Increased concerns about both existing and new nuclear power units should boost the prospects of natural gas markets in the short term, ratings agencies said, particularly liquefied natural gas (LNG) that can be imported to Japan to provide power in the absence of nuclear units.

"Gas is the natural substitute fuel" for Asian utilities dealing with nuclear power interruptions, Fitch Ratings director of energy and utilities Arnon Musiker said in issuing a research report on the sector.

Over the longer term the reactions to the Japanese nuclear industry's crisis could burnish the appeal of renewable fuels for use in generation. Solar, wind, biomass and energy efficiency expansion efforts have intensified in recent years but remain limited contributors to the overall US electricity market, in part because renewable supply can be unreliable and units are expensive to build and integrate into the system on a large scale.
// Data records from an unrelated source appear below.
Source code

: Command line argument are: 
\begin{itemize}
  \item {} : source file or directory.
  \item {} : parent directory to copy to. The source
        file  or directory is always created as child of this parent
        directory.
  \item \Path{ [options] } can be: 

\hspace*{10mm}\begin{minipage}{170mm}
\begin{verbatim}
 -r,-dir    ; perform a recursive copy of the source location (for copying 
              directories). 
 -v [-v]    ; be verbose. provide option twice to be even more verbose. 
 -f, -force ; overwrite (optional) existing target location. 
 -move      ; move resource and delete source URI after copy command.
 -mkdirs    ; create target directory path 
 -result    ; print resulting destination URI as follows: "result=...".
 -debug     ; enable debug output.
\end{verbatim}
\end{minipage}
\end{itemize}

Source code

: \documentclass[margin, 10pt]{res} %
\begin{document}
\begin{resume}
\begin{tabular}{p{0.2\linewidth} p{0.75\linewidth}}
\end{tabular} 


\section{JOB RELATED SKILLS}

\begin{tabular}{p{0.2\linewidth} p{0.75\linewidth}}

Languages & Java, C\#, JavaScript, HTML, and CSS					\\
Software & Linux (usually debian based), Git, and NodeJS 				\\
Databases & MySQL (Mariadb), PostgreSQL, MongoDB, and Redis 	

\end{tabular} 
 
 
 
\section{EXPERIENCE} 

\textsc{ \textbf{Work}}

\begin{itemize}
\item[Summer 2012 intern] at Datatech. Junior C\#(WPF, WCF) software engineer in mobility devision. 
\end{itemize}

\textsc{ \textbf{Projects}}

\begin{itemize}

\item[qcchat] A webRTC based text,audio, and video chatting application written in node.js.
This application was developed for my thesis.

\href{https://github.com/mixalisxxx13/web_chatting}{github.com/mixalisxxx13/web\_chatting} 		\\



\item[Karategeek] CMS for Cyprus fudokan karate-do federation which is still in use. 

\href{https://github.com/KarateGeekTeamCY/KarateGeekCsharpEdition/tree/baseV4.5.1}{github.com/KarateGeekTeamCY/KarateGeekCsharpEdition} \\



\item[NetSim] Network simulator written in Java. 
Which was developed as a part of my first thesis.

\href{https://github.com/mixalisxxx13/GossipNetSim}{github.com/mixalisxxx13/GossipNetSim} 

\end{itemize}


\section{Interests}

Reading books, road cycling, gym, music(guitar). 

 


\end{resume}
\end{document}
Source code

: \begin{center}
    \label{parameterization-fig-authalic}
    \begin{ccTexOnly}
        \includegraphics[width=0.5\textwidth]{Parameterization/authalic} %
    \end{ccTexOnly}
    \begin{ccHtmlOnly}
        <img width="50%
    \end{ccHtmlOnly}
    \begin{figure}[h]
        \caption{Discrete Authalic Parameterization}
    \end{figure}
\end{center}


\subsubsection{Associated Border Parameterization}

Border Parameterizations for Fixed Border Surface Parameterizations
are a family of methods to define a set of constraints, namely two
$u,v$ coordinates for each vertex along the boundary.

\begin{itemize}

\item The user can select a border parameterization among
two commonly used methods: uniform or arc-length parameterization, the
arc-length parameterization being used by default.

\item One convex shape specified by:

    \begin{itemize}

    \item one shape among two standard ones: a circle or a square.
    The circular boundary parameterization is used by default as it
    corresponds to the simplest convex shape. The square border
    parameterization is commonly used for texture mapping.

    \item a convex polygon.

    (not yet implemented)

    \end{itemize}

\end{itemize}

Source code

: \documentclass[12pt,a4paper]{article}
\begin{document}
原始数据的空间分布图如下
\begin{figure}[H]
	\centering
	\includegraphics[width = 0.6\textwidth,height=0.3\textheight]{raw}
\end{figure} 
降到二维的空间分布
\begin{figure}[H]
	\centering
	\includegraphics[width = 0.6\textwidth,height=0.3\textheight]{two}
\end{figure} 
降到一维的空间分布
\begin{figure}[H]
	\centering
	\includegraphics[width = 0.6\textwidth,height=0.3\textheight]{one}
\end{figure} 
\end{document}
"The issue of nuclear energy security is going to create renewed interest in the renewable energy deployment in the U.S. despite anxiety over the higher costs of renewables," Global Change Associates chairman Peter Fusaro told AOL. Fusaro's firm hosts the upcoming Wall Street Green Summit, and he says that large scale renewable project finance has continued to appeal to "big money" in the finance sector.

Analysts at investment firm Raymond James highlighted the prospects for renewable generation in a report issued after the earthquake. "Will Japan's earthquake be the death knell for the 'nuclear renaissance"?" the report asked, saying the likely beneficiaries were other low-carbon fuels.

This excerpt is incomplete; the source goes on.